Women's March Drew 100 Times the Average Number of Protesters in 2017
On January 21, 2017, some 700,000 people took to the streets of Washington, D.C., to participate in the Women’s March. Close to 3 million people marched in solidarity, joining sister marches that spread across over 400 American cities. These protests, a new study demonstrates, far exceeded the scope of typical demonstrations. When you look at the data, other instances of outcry can’t match up in number.
In the December issue of the journal Mobilization, sociologists reveal that the turnout figures for the 2017 Women’s March solidarity events were remarkably high, drawing 100 times the national protest average.
“Our comparative analyses showed how extraordinary the turnout for the sister marches truly was,” the University of Notre Dame study authors write. “This participation blew that of a ‘typical’ recent protest in the United States out of the water.”
The National Study of Protest Events (NSPE) previously collected key information about 1,037 protests across the United States from 2010 to 2011. When the team here compared the numbers from the 2017 Women’s March protests to that set of data, they discovered that while the mean number of protesters in the NSPE was 61, it was nearly 6,000 for the sister marches.
They note that it was likely “threat rather than political opportunity” that ignited the huge crowds at solidarity events, and that the organizations that were behind these marches played a crucial role in getting people on the street.
In fact, more than 80 percent of the 2017 sister marches had previously established organizations guiding them, and among the 86 percent of events with speakers or organizational sponsors, three-fourths or more had roots in the local community.
Ironically, organizational leadership, which made the 2017 marches so successful, is now at the root of the issues that are plaguing some of this year’s marches.
The Women’s Marches of 2019 are set to take place this Saturday, January 18. The main event in Washington, D.C., is scheduled to kick off at Freedom Plaza at 10 a.m. Eastern. It is organized by Women’s March, Inc., which has come under scrutiny for alleged infighting, anti-Semitism, its retraction of its solidarity with sex workers, and a lack of financial transparency.
Regional chapters of the Women’s March, as well as previous high-profile allies like the Democratic National Committee, have distanced themselves from the organization. According to The Daily Beast, less than half of the 500 groups that partnered with the 2018 D.C. march will be returning this year.
In New York City, there will be two demonstrations. The Women’s March on NYC will kick off near Columbus Circle at 11 a.m. Eastern, while the Women’s Unity Rally will be at Foley Square at the same time. This is where things get confusing: For the past two years, the NYC march has been organized by the Women’s March Alliance (WMA), which is not affiliated with the national organization, the Women’s March, Inc. The new rally in Foley Square is organized by the latter. As The Cut reported, WMA says that the national organization has “used bullying and threats to attempt to hijack the inclusive and beautiful Women’s March on NYC.”

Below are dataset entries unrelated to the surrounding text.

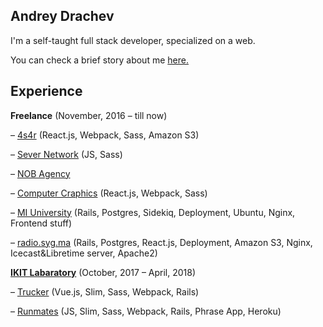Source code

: ## Andrey Drachev

I'm a self-taught full stack developer, specialized on a web. 

You can check a brief story about me [here.](https://generationp.themoscowtimes.com/andrei/)

## Experience

**Freelance** (November, 2016 – till now) 

– [4s4r](4s4r.ru/) (React.js, Webpack, Sass, Amazon S3)

– [Sever Network](http://sever.network/) (JS, Sass)

– [NOB Agency](http://nobagency.com/)

– [Computer Craphics](http://computercraphics.com/) (React.js, Webpack, Sass)

– [MI University](https://mi.university/) (Rails, Postgres, Sidekiq, Deployment, Ubuntu, Nginx, Frontend stuff)

– [radio.syg.ma](https://radio.syg.ma/) (Rails, Postgres, React.js, Deployment, Amazon S3, Nginx, Icecast&Libretime server, Apache2)

**[IKIT Labaratory](https://ikitlab.com/)** (October, 2017 – April, 2018)

– [Trucker](https://www.trucker.group/) (Vue.js, Slim, Sass, Webpack, Rails)

– [Runmates](https://runmates.com/) (JS, Slim, Sass, Webpack, Rails, Phrase App, Heroku)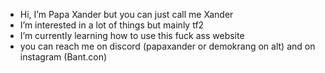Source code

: - Hi, I’m Papa Xander but you can just call me Xander
- I’m interested in a lot of things but mainly tf2
- I’m currently learning how to use this fuck ass website
- you can reach me on discord (papaxander or demokrang on alt) and on instagram (Bant.con)

<!---
papaXander/papaXander is a ✨ special ✨ repository because its `README.md` (this file) appears on your GitHub profile.
You can click the Preview link to take a look at your changes.
--->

The study on the 2017 Women’s March was conducted in order to “document continuity or discontinuity in gender dynamics, organizing strategies, and the presences of counter-demonstrators.” The authors hoped that, because the 2017 Women’s Marches were the first mass mobilizations protesting the presidency of Donald Trump, their research could “identify how they fit into the broader trajectory of the Trump resistance.” They marveled that, despite criticisms from conservative group leading up to the marches, only about 20 percent of the sister marches encountered counter-demonstrators.
It remains to be seen how many of the people protesting the 2019 marches will be individuals who once walked in support, or if people will be able to separate the allegations against the organizing bodies and focus on the actual reason they are protesting.